[Records contained in a dataset]
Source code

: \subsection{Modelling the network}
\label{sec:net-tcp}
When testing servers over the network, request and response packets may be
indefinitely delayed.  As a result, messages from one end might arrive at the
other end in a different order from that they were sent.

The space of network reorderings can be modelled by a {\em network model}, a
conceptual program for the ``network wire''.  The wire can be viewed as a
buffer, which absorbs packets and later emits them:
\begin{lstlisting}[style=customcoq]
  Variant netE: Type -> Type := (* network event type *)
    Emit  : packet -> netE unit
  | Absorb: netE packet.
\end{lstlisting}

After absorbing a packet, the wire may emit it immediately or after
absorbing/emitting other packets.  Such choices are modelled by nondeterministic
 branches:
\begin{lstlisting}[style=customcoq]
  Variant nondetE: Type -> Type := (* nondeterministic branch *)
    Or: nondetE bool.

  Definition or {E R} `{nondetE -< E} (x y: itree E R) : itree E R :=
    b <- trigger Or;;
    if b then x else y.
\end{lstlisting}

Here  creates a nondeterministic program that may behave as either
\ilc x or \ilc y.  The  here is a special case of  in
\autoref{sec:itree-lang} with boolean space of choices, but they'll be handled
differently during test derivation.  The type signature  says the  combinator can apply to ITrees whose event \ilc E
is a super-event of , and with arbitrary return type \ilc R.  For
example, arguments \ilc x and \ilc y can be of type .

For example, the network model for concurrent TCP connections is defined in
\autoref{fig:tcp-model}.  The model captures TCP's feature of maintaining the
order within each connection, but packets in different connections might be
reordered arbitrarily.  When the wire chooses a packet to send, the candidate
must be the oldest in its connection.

--

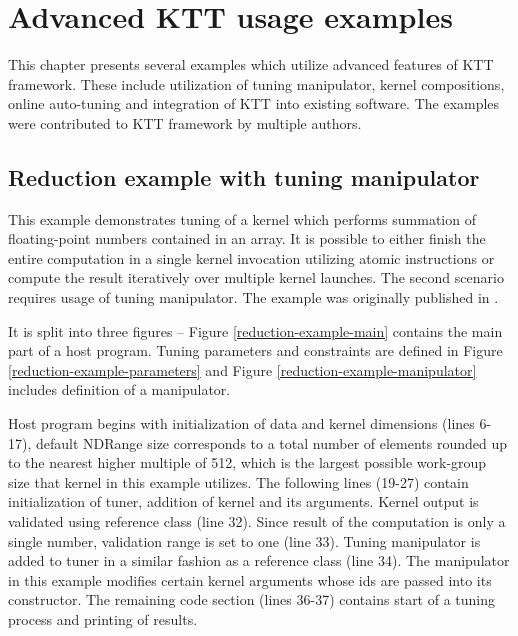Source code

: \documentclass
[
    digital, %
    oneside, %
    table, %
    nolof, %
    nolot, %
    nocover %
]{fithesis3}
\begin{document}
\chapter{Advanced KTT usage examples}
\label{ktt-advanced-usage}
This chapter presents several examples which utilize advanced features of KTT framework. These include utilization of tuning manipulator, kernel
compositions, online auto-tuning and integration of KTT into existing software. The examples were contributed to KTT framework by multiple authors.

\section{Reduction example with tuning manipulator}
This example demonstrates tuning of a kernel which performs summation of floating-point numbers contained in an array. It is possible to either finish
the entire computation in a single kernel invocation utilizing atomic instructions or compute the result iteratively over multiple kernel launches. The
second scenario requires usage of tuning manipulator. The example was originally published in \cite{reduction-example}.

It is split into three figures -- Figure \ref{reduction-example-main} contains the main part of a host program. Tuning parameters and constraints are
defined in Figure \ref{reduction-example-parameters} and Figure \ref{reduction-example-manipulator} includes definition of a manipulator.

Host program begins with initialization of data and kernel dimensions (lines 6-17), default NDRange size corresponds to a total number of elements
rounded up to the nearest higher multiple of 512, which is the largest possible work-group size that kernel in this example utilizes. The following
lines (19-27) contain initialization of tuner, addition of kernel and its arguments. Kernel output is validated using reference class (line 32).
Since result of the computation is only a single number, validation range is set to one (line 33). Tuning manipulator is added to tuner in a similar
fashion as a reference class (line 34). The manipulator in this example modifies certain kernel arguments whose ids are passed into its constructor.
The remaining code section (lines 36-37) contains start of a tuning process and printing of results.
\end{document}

=== TO DO ===
Please return all lines above in which the string "chapter" is found.

=== TASK RESULT ===
\chapter{Advanced KTT usage examples}
This chapter presents several examples which utilize advanced features of KTT framework. These include utilization of tuning manipulator, kernel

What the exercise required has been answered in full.